**Your goal**
Return exactly the lines below, starting with the one that has "4. Repeat steps" and going on through the one that has "7. The root".

Provided entries START

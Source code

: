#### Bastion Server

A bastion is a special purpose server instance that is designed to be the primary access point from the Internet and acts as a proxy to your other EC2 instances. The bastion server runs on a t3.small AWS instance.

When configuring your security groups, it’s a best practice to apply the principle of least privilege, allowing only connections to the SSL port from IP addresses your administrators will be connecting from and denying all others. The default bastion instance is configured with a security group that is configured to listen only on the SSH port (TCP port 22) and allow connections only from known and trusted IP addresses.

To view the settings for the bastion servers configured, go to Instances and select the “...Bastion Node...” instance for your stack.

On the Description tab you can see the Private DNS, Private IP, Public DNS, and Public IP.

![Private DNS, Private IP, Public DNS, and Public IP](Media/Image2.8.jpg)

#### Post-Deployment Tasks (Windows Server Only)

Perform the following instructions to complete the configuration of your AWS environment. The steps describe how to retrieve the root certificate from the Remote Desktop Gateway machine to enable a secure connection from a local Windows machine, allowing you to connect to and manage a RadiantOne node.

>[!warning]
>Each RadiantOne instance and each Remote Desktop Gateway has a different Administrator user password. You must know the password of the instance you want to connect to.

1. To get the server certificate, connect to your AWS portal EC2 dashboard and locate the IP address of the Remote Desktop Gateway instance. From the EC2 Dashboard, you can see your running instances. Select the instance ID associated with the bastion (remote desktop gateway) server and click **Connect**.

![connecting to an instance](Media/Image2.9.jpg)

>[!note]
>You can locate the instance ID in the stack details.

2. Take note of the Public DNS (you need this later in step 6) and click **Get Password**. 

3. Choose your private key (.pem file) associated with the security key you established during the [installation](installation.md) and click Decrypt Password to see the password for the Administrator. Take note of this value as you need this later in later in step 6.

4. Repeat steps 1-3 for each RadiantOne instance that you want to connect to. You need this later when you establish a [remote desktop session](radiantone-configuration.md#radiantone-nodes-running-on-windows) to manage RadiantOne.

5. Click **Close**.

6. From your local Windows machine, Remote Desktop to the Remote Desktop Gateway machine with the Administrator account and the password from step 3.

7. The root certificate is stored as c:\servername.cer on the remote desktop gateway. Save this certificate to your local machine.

Provided entries END
Provided entries START

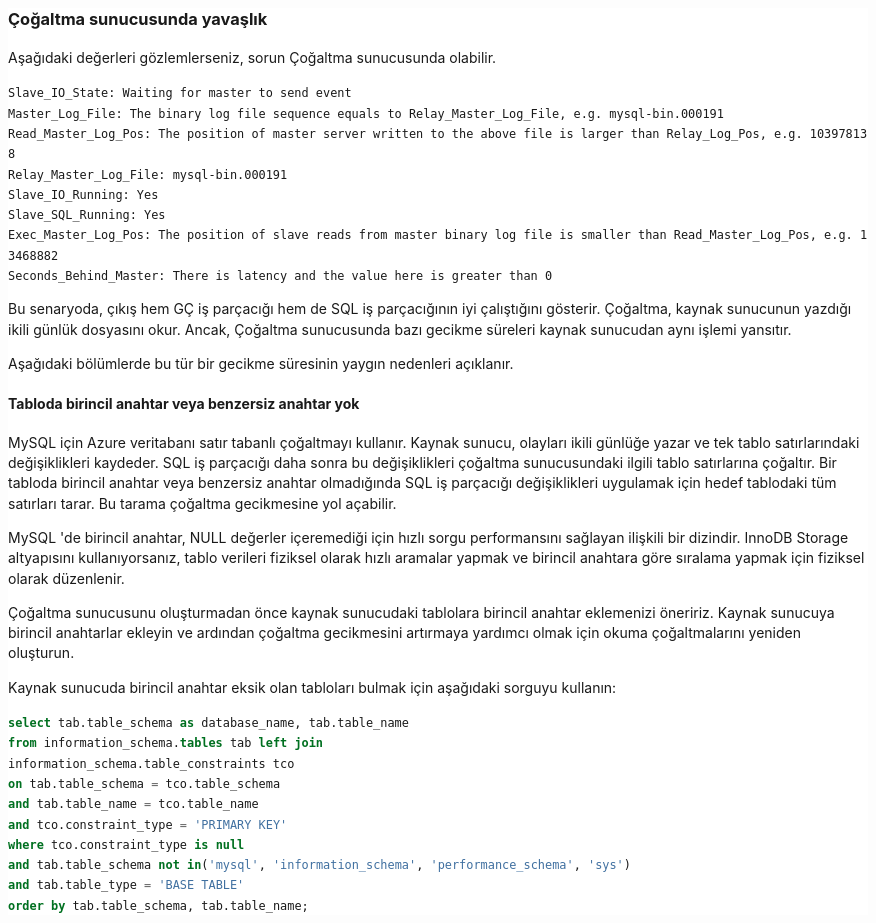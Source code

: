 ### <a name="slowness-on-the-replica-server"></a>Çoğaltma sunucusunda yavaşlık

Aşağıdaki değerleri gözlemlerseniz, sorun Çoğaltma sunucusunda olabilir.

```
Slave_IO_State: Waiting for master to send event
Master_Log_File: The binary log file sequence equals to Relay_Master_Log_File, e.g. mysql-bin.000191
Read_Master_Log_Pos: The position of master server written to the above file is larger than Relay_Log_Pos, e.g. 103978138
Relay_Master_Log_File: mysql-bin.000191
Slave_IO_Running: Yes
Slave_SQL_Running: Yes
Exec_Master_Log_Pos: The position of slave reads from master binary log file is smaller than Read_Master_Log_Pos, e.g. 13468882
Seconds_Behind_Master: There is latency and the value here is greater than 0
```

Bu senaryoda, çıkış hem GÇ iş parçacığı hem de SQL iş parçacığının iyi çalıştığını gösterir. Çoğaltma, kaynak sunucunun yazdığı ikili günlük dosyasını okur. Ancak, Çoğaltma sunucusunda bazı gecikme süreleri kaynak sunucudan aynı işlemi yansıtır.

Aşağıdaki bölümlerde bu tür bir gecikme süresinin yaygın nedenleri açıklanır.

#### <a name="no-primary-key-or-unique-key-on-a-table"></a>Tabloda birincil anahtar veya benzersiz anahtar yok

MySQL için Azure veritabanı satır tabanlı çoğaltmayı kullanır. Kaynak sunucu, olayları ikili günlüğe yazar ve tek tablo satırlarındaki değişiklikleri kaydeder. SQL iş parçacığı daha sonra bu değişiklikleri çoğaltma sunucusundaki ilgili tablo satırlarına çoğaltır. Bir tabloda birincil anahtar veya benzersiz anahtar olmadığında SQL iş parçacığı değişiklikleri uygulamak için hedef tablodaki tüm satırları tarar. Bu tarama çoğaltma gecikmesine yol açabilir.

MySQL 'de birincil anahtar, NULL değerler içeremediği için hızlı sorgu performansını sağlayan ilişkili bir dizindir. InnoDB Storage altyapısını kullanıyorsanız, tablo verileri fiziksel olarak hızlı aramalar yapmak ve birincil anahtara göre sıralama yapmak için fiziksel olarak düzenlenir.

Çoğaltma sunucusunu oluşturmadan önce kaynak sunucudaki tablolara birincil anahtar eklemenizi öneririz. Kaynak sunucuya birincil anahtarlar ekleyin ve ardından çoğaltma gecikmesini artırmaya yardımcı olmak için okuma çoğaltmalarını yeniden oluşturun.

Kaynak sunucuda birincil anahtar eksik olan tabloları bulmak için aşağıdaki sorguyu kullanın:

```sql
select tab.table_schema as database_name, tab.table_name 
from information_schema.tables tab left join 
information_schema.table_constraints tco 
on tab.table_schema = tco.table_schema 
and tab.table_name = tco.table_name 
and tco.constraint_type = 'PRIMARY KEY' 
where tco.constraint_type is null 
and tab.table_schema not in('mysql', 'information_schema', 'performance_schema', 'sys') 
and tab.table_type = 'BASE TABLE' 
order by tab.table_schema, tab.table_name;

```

Provided entries END

**Reply to the task**
4. Repeat steps 1-3 for each RadiantOne instance that you want to connect to. You need this later when you establish a [remote desktop session](radiantone-configuration.md#radiantone-nodes-running-on-windows) to manage RadiantOne.

5. Click **Close**.

6. From your local Windows machine, Remote Desktop to the Remote Desktop Gateway machine with the Administrator account and the password from step 3.

7. The root certificate is stored as c:\servername.cer on the remote desktop gateway. Save this certificate to your local machine.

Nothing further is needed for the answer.